A Conservative Party member of the House of Lords has called for hate preachers and jihadi brides to be tried for treason, decrying the “inadequate sentence” of recently-released Islamic State supporter Anjem Choudary.
Former Justice Minister Lord Faulks QC called for an amendment to the Counter Terrorism and Security Bill in the Upper House of Parliament on Wednesday, adding an offence of treason to adequately punish those “waging war against your own country.”
“Those who live and benefit from life in the United Kingdom yet involve themselves in attacks against the United Kingdom either here or abroad are surely guilty of treason,” the Peer said.
“Are we too timid to call it that? Is it because allegiance to our country is considered unfashionable? If so, that seems to me to verge on the decadent, or at the very least it shows a country lacking in self-confidence.
“Those who reject the values of this country have the option of relinquishing their citizenship. But while they remain here or regard it as their home, surely they owe a duty to other citizens, who have their own human rights. This new definition of treason is a way of underlining that duty.”
Lord Faulks singled out the case of Anjem Choudary, the Islamist hate preacher who was convicted of encouraging support of Islamic State, criticising his short prison sentence and the “considerable amount of our resources will be spent on monitoring his activities” since he was released from prison on October 19th, less than halfway through his five-and-a-half-year sentence.
“What he did was undoubtedly a betrayal of his country. He acted as a recruiting agent for a group that intended to cause and has caused attacks on the United Kingdom, and which the UK faces abroad.
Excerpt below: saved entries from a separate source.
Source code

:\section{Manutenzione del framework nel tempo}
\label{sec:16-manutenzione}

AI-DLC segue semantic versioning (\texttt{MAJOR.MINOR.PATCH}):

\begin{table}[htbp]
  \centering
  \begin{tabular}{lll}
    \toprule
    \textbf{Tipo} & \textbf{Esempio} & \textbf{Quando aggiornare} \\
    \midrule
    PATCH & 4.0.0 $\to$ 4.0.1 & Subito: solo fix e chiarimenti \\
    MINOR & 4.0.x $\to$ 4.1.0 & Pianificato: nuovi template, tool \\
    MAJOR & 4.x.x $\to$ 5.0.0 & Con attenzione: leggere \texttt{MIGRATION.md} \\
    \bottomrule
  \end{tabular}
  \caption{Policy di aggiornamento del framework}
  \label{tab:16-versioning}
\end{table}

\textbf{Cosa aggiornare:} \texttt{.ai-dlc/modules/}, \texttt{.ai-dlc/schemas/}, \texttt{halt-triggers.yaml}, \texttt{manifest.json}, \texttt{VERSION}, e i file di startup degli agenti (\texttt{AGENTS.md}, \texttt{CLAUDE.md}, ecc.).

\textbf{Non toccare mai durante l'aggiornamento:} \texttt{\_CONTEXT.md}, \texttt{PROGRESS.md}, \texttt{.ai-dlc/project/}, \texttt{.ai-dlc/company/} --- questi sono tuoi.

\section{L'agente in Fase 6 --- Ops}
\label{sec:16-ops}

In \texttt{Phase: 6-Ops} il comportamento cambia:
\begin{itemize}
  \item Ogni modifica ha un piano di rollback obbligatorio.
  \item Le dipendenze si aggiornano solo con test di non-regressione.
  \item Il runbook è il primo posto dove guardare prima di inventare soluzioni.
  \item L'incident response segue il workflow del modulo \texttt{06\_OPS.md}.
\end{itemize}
He would be guilty of treason” under his proposal, the Peer pointed out.
Telling the chamber that some 900 British terror suspects went to Syria and Iraq during the conflicts, “described by our senior counterterrorism officer as a ‘big national security threat,’” he said they should face “immediate arrest and questioning,” saying that “brides of Jihad — who will or may claim duress or in other ways try and distance themselves from what others may have done,” are likewise traitors.
Up to 150 British jihadi brides are thought to have joined their husbands in the Middle East and Breitbart London reported this week that some 80 of them and their children are set to return to the UK from Kurdish-held parts of Syria.
Authorities have come under criticism for its failure to punish returning foreign fighters with the government admitting earlier in the year that “a significant portion” of the more than 400 returning Islamic State fighters are at large — while terror charges have been brought against British ex-servicemen who volunteered to fight with Western coalition-backed Kurdish forces against Islamists.